The amazing story of Las Vegas's inaugural season of hockey!
William Foley took a big risk when he and his partners paid $500 million to the National Hockey League for a Las Vegas expansion team. Would the locals support it? Could it win games? Would it earn back the investment? It turned out that Vegas was the perfect place for such a gamble, and Vegas Golden Knights delves deeply into the VGK's brief, unlikely, and momentous quest for the Stanley Cup in its inaugural season. The first home game occurred only nine days after and a mile away from the worst mass shooting in U.S. history. The opening ceremony, which remembered the fallen and honored the first responders, captured the hearts of all Las Vegans and never let go. It didn't hurt that the team started setting records immediately: the first expansion team in the NHL's long history to win six of their first seven games, including two on the road.
From there, the Knights' march to the playoffs was inexorable. They led their division at the end of the regular season, swept their first series in four games, took the second series in six, and won the Western Division championship in five. As if by magic, the first-year ragtag bunch of castaways were four wins away from hoisting one of the most coveted trophies on Earth.
This momentous story didn't culminate in the feel-good fairy-tale climax, but many of the Golden Knights' expansion-team accomplishments--astronomical ticket prices, phenomenal merchandise sales, media saturation, fan adulation, and dozens of records that might never be broken--were relevant not only to the NHL but to all major-league sports. And by the time the VGK became one of two teams to vie for the Lord Stanley Cup, the support for this team, this phenomenon, had gone viral, receiving tweets from--and selling apparel to--fans in more than 100 countries. The fantastic journey this team was taking grew into an enormous cultural phenomenon, especially coming from such a transient and skin-deep city like Las Vegas.

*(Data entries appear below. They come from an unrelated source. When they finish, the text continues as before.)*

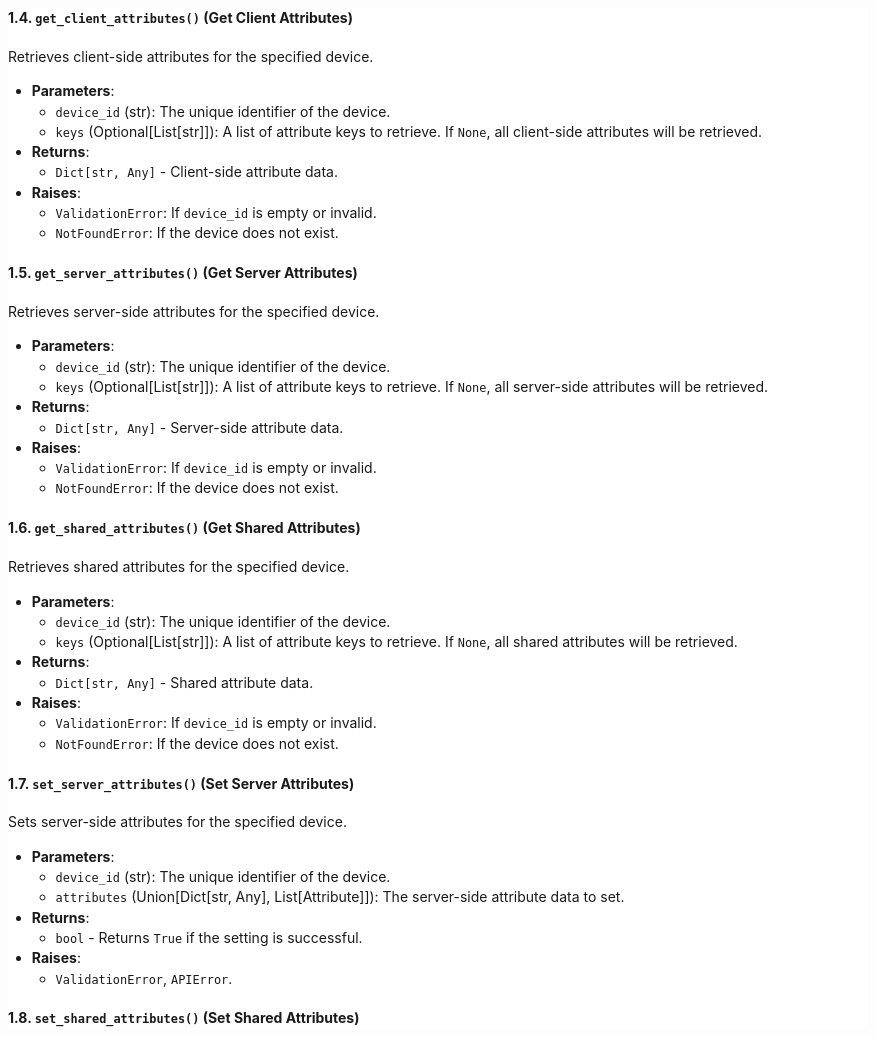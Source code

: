 #### 1.4. `get_client_attributes()` (Get Client Attributes)

Retrieves client-side attributes for the specified device.

*   **Parameters**:
    *   `device_id` (str): The unique identifier of the device.
    *   `keys` (Optional[List[str]]): A list of attribute keys to retrieve. If `None`, all client-side attributes will be retrieved.
*   **Returns**:
    *   `Dict[str, Any]` - Client-side attribute data.
*   **Raises**:
    *   `ValidationError`: If `device_id` is empty or invalid.
    *   `NotFoundError`: If the device does not exist.

#### 1.5. `get_server_attributes()` (Get Server Attributes)

Retrieves server-side attributes for the specified device.

*   **Parameters**:
    *   `device_id` (str): The unique identifier of the device.
    *   `keys` (Optional[List[str]]): A list of attribute keys to retrieve. If `None`, all server-side attributes will be retrieved.
*   **Returns**:
    *   `Dict[str, Any]` - Server-side attribute data.
*   **Raises**:
    *   `ValidationError`: If `device_id` is empty or invalid.
    *   `NotFoundError`: If the device does not exist.

#### 1.6. `get_shared_attributes()` (Get Shared Attributes)

Retrieves shared attributes for the specified device.

*   **Parameters**:
    *   `device_id` (str): The unique identifier of the device.
    *   `keys` (Optional[List[str]]): A list of attribute keys to retrieve. If `None`, all shared attributes will be retrieved.
*   **Returns**:
    *   `Dict[str, Any]` - Shared attribute data.
*   **Raises**:
    *   `ValidationError`: If `device_id` is empty or invalid.
    *   `NotFoundError`: If the device does not exist.

#### 1.7. `set_server_attributes()` (Set Server Attributes)

Sets server-side attributes for the specified device.

*   **Parameters**:
    *   `device_id` (str): The unique identifier of the device.
    *   `attributes` (Union[Dict[str, Any], List[Attribute]]): The server-side attribute data to set.
*   **Returns**:
    *   `bool` - Returns `True` if the setting is successful.
*   **Raises**:
    *   `ValidationError`, `APIError`.

#### 1.8. `set_shared_attributes()` (Set Shared Attributes)
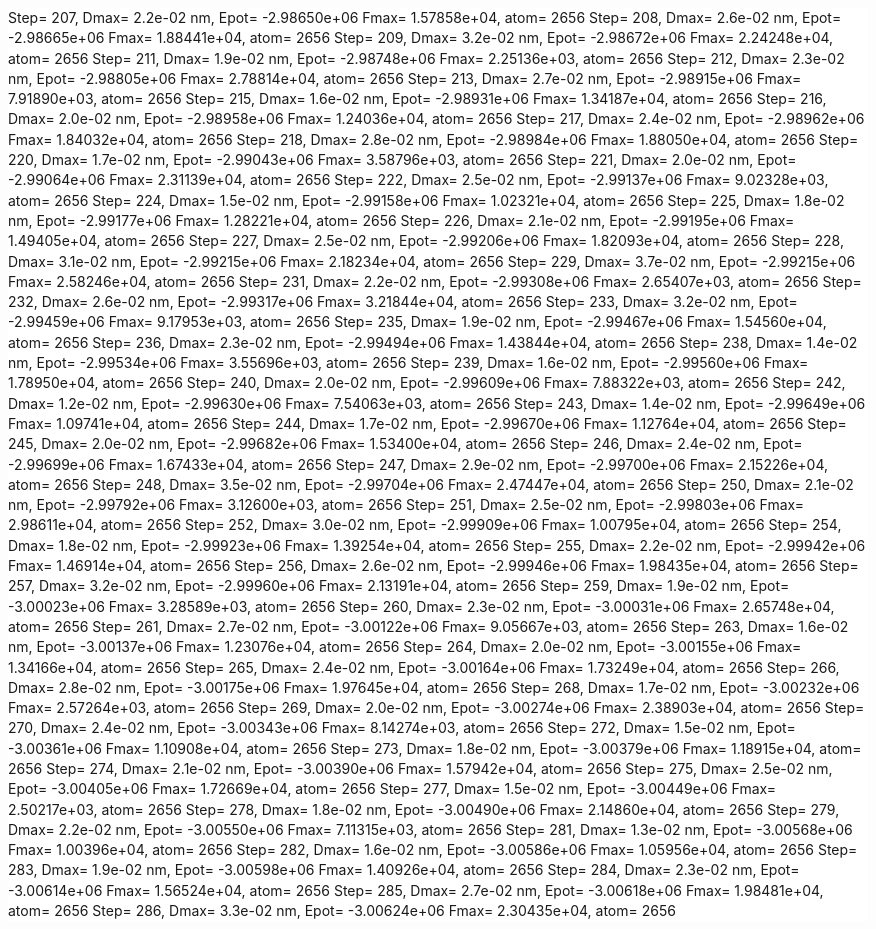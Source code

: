 Step=  207, Dmax= 2.2e-02 nm, Epot= -2.98650e+06 Fmax= 1.57858e+04, atom= 2656
Step=  208, Dmax= 2.6e-02 nm, Epot= -2.98665e+06 Fmax= 1.88441e+04, atom= 2656
Step=  209, Dmax= 3.2e-02 nm, Epot= -2.98672e+06 Fmax= 2.24248e+04, atom= 2656
Step=  211, Dmax= 1.9e-02 nm, Epot= -2.98748e+06 Fmax= 2.25136e+03, atom= 2656
Step=  212, Dmax= 2.3e-02 nm, Epot= -2.98805e+06 Fmax= 2.78814e+04, atom= 2656
Step=  213, Dmax= 2.7e-02 nm, Epot= -2.98915e+06 Fmax= 7.91890e+03, atom= 2656
Step=  215, Dmax= 1.6e-02 nm, Epot= -2.98931e+06 Fmax= 1.34187e+04, atom= 2656
Step=  216, Dmax= 2.0e-02 nm, Epot= -2.98958e+06 Fmax= 1.24036e+04, atom= 2656
Step=  217, Dmax= 2.4e-02 nm, Epot= -2.98962e+06 Fmax= 1.84032e+04, atom= 2656
Step=  218, Dmax= 2.8e-02 nm, Epot= -2.98984e+06 Fmax= 1.88050e+04, atom= 2656
Step=  220, Dmax= 1.7e-02 nm, Epot= -2.99043e+06 Fmax= 3.58796e+03, atom= 2656
Step=  221, Dmax= 2.0e-02 nm, Epot= -2.99064e+06 Fmax= 2.31139e+04, atom= 2656
Step=  222, Dmax= 2.5e-02 nm, Epot= -2.99137e+06 Fmax= 9.02328e+03, atom= 2656
Step=  224, Dmax= 1.5e-02 nm, Epot= -2.99158e+06 Fmax= 1.02321e+04, atom= 2656
Step=  225, Dmax= 1.8e-02 nm, Epot= -2.99177e+06 Fmax= 1.28221e+04, atom= 2656
Step=  226, Dmax= 2.1e-02 nm, Epot= -2.99195e+06 Fmax= 1.49405e+04, atom= 2656
Step=  227, Dmax= 2.5e-02 nm, Epot= -2.99206e+06 Fmax= 1.82093e+04, atom= 2656
Step=  228, Dmax= 3.1e-02 nm, Epot= -2.99215e+06 Fmax= 2.18234e+04, atom= 2656
Step=  229, Dmax= 3.7e-02 nm, Epot= -2.99215e+06 Fmax= 2.58246e+04, atom= 2656
Step=  231, Dmax= 2.2e-02 nm, Epot= -2.99308e+06 Fmax= 2.65407e+03, atom= 2656
Step=  232, Dmax= 2.6e-02 nm, Epot= -2.99317e+06 Fmax= 3.21844e+04, atom= 2656
Step=  233, Dmax= 3.2e-02 nm, Epot= -2.99459e+06 Fmax= 9.17953e+03, atom= 2656
Step=  235, Dmax= 1.9e-02 nm, Epot= -2.99467e+06 Fmax= 1.54560e+04, atom= 2656
Step=  236, Dmax= 2.3e-02 nm, Epot= -2.99494e+06 Fmax= 1.43844e+04, atom= 2656
Step=  238, Dmax= 1.4e-02 nm, Epot= -2.99534e+06 Fmax= 3.55696e+03, atom= 2656
Step=  239, Dmax= 1.6e-02 nm, Epot= -2.99560e+06 Fmax= 1.78950e+04, atom= 2656
Step=  240, Dmax= 2.0e-02 nm, Epot= -2.99609e+06 Fmax= 7.88322e+03, atom= 2656
Step=  242, Dmax= 1.2e-02 nm, Epot= -2.99630e+06 Fmax= 7.54063e+03, atom= 2656
Step=  243, Dmax= 1.4e-02 nm, Epot= -2.99649e+06 Fmax= 1.09741e+04, atom= 2656
Step=  244, Dmax= 1.7e-02 nm, Epot= -2.99670e+06 Fmax= 1.12764e+04, atom= 2656
Step=  245, Dmax= 2.0e-02 nm, Epot= -2.99682e+06 Fmax= 1.53400e+04, atom= 2656
Step=  246, Dmax= 2.4e-02 nm, Epot= -2.99699e+06 Fmax= 1.67433e+04, atom= 2656
Step=  247, Dmax= 2.9e-02 nm, Epot= -2.99700e+06 Fmax= 2.15226e+04, atom= 2656
Step=  248, Dmax= 3.5e-02 nm, Epot= -2.99704e+06 Fmax= 2.47447e+04, atom= 2656
Step=  250, Dmax= 2.1e-02 nm, Epot= -2.99792e+06 Fmax= 3.12600e+03, atom= 2656
Step=  251, Dmax= 2.5e-02 nm, Epot= -2.99803e+06 Fmax= 2.98611e+04, atom= 2656
Step=  252, Dmax= 3.0e-02 nm, Epot= -2.99909e+06 Fmax= 1.00795e+04, atom= 2656
Step=  254, Dmax= 1.8e-02 nm, Epot= -2.99923e+06 Fmax= 1.39254e+04, atom= 2656
Step=  255, Dmax= 2.2e-02 nm, Epot= -2.99942e+06 Fmax= 1.46914e+04, atom= 2656
Step=  256, Dmax= 2.6e-02 nm, Epot= -2.99946e+06 Fmax= 1.98435e+04, atom= 2656
Step=  257, Dmax= 3.2e-02 nm, Epot= -2.99960e+06 Fmax= 2.13191e+04, atom= 2656
Step=  259, Dmax= 1.9e-02 nm, Epot= -3.00023e+06 Fmax= 3.28589e+03, atom= 2656
Step=  260, Dmax= 2.3e-02 nm, Epot= -3.00031e+06 Fmax= 2.65748e+04, atom= 2656
Step=  261, Dmax= 2.7e-02 nm, Epot= -3.00122e+06 Fmax= 9.05667e+03, atom= 2656
Step=  263, Dmax= 1.6e-02 nm, Epot= -3.00137e+06 Fmax= 1.23076e+04, atom= 2656
Step=  264, Dmax= 2.0e-02 nm, Epot= -3.00155e+06 Fmax= 1.34166e+04, atom= 2656
Step=  265, Dmax= 2.4e-02 nm, Epot= -3.00164e+06 Fmax= 1.73249e+04, atom= 2656
Step=  266, Dmax= 2.8e-02 nm, Epot= -3.00175e+06 Fmax= 1.97645e+04, atom= 2656
Step=  268, Dmax= 1.7e-02 nm, Epot= -3.00232e+06 Fmax= 2.57264e+03, atom= 2656
Step=  269, Dmax= 2.0e-02 nm, Epot= -3.00274e+06 Fmax= 2.38903e+04, atom= 2656
Step=  270, Dmax= 2.4e-02 nm, Epot= -3.00343e+06 Fmax= 8.14274e+03, atom= 2656
Step=  272, Dmax= 1.5e-02 nm, Epot= -3.00361e+06 Fmax= 1.10908e+04, atom= 2656
Step=  273, Dmax= 1.8e-02 nm, Epot= -3.00379e+06 Fmax= 1.18915e+04, atom= 2656
Step=  274, Dmax= 2.1e-02 nm, Epot= -3.00390e+06 Fmax= 1.57942e+04, atom= 2656
Step=  275, Dmax= 2.5e-02 nm, Epot= -3.00405e+06 Fmax= 1.72669e+04, atom= 2656
Step=  277, Dmax= 1.5e-02 nm, Epot= -3.00449e+06 Fmax= 2.50217e+03, atom= 2656
Step=  278, Dmax= 1.8e-02 nm, Epot= -3.00490e+06 Fmax= 2.14860e+04, atom= 2656
Step=  279, Dmax= 2.2e-02 nm, Epot= -3.00550e+06 Fmax= 7.11315e+03, atom= 2656
Step=  281, Dmax= 1.3e-02 nm, Epot= -3.00568e+06 Fmax= 1.00396e+04, atom= 2656
Step=  282, Dmax= 1.6e-02 nm, Epot= -3.00586e+06 Fmax= 1.05956e+04, atom= 2656
Step=  283, Dmax= 1.9e-02 nm, Epot= -3.00598e+06 Fmax= 1.40926e+04, atom= 2656
Step=  284, Dmax= 2.3e-02 nm, Epot= -3.00614e+06 Fmax= 1.56524e+04, atom= 2656
Step=  285, Dmax= 2.7e-02 nm, Epot= -3.00618e+06 Fmax= 1.98481e+04, atom= 2656
Step=  286, Dmax= 3.3e-02 nm, Epot= -3.00624e+06 Fmax= 2.30435e+04, atom= 2656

In the end, this was a situation that almost can't exist in sports where, for there to be a winner, there has to be a loser. Whether the Vegas Golden Knights won or lost was, amazingly enough for a major-league sports franchise, almost beside the point. For the VGK just to be in the Stanley Cup Final proves that both teams in hockey's championship series were winners. There will never be another triumph quite like the one that this book chronicles.